Subcutaneous Insulin Linked to Reduced Hospital Costs, LOS in Children With Mild DKA

Treating children with mild diabetic ketoacidosis (DKA) using subcutaneous (SC) insulin aspart was linked to lower hospital costs and better efficacy of DKA management, compared with using intravenous (IV) insulin.

The use of subcutaneous (SC) insulin aspart in treating children with mild diabetic ketoacidosis (DKA) is associated with reduced hospital costs and improved efficacy of DKA management, compared with the use of intravenous (IV) insulin.

IV insulin infusion is the current worldwide standard of care for DKA. However, SC insulin aspart can decrease use of health care resources and, in a study published in JAMA Network Open, researchers found SC insulin aspart was linked to saving of $34.08 per hour for a public health care payer in Saudi Arabia.

The study included 129 children with mild DKA with a mean (SD) age of 9.3 (3.1) years, and most children (55.8%) were female. Of this group, 70 children received SC insulin aspart while 59 received IV regular insulin.

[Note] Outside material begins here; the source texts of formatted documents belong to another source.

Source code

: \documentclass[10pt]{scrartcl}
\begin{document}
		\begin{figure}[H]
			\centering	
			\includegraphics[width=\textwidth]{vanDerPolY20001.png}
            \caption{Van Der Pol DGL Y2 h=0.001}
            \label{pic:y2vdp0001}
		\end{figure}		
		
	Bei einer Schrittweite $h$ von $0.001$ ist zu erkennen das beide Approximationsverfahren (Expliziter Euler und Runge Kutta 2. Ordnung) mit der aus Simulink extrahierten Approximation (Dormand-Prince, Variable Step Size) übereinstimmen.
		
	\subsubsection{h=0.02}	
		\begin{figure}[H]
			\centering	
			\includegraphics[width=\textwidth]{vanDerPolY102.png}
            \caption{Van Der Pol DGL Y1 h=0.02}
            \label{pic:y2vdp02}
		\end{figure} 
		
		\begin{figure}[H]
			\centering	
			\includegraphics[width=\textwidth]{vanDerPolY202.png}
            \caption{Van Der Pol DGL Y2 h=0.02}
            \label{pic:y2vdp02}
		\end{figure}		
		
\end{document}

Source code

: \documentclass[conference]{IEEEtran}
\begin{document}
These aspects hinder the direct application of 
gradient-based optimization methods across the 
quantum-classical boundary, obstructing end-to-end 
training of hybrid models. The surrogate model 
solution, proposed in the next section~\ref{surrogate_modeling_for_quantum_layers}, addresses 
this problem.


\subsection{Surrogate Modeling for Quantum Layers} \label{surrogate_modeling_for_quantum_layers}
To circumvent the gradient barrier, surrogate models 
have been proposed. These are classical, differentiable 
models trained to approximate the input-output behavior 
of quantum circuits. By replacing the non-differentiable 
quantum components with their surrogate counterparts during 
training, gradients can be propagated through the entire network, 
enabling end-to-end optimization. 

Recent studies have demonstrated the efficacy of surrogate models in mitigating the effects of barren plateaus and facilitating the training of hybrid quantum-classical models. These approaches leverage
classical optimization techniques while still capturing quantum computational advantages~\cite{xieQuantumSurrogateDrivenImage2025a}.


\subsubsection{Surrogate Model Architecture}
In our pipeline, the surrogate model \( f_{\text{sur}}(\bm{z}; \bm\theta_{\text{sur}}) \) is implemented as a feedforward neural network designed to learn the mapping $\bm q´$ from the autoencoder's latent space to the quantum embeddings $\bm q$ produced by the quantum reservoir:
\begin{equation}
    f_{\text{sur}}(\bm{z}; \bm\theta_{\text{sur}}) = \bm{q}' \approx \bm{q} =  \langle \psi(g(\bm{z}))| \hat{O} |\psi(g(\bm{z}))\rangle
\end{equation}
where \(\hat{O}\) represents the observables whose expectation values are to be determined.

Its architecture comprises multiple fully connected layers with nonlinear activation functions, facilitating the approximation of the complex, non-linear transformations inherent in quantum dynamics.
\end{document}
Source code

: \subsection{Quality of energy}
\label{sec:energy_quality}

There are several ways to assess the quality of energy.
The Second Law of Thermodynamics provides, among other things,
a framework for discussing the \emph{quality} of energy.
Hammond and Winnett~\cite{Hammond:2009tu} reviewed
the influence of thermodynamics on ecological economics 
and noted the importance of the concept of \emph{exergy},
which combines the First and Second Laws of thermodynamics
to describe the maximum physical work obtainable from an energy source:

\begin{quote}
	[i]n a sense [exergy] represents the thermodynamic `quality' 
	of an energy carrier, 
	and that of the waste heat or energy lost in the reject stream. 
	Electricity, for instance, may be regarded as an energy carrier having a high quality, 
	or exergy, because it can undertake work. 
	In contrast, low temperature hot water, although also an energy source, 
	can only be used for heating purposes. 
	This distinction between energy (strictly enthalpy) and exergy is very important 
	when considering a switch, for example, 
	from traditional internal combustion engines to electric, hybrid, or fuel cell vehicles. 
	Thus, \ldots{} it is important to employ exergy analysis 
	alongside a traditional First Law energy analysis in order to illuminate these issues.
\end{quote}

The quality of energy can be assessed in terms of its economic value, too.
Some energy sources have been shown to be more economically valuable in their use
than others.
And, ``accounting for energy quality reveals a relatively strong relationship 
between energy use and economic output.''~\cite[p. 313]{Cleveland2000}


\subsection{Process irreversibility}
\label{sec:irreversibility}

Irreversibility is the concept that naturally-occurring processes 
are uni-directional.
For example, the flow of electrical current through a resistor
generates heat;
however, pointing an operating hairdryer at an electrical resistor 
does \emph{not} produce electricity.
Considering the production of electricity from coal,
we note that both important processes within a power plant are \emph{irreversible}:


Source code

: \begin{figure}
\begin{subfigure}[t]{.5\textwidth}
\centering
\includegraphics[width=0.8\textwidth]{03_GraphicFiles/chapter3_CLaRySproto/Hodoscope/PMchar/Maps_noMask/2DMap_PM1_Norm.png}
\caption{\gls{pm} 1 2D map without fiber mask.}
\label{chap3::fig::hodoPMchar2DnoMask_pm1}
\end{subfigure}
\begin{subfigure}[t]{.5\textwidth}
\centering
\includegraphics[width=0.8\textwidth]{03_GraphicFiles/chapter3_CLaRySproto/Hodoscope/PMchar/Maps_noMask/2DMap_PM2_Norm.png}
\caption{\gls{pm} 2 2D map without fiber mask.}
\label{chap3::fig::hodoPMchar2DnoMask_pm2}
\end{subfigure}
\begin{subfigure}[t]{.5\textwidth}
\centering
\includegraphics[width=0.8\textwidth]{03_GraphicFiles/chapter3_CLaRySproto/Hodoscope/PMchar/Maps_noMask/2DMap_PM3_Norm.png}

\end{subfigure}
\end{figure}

Children in the SC insulin aspart group saw their DKA episodes resolved 2.83 hours earlier than children in the IV insulin group, with a mean DKA treatment duration of 9.06 hours.

Length of stay (LOS) in the hospital was 16.9 hours shorter for children in the SC group compared with the IV group, on average (95% CI, −31.0 to −2.9; P = .005), with a mean LOS in the SC group of 1.90 days.

On top of a shorter LOS, use of SC insulin aspart was also associated with a lower likelihood of prolonged hospital stay (β = −17.22; 95% CI, −32.41 to −2.04; P = .03) compared with IV regular insulin when controlling for age and sex.

Hospitalization costs were also notably lower in the SC group compared with the IV group, with mean (SD) costs of $1071.99 ($523.89) and $1648.90 ($788.03), respectively (P = .001).

The authors cited a study revealing a 39% reduction in hospitalization cost primarily related to intensive care unit (ICU) admission. However, in the cost estimate, that study did not report the incremental cost-effectiveness ratio or the actual included costs.

In the current study, the authors reported an incremental cost-effectiveness ratio of −34.08 (95% CI, −25.97 to −129.82) US dollars per hour.

“The reduced overall cost of hospitalization in the SC group may be associated with the reduced need for ICU admission, shorter LOS, and reduced cost of IV fluids, insulin, and diagnostics,” the authors noted.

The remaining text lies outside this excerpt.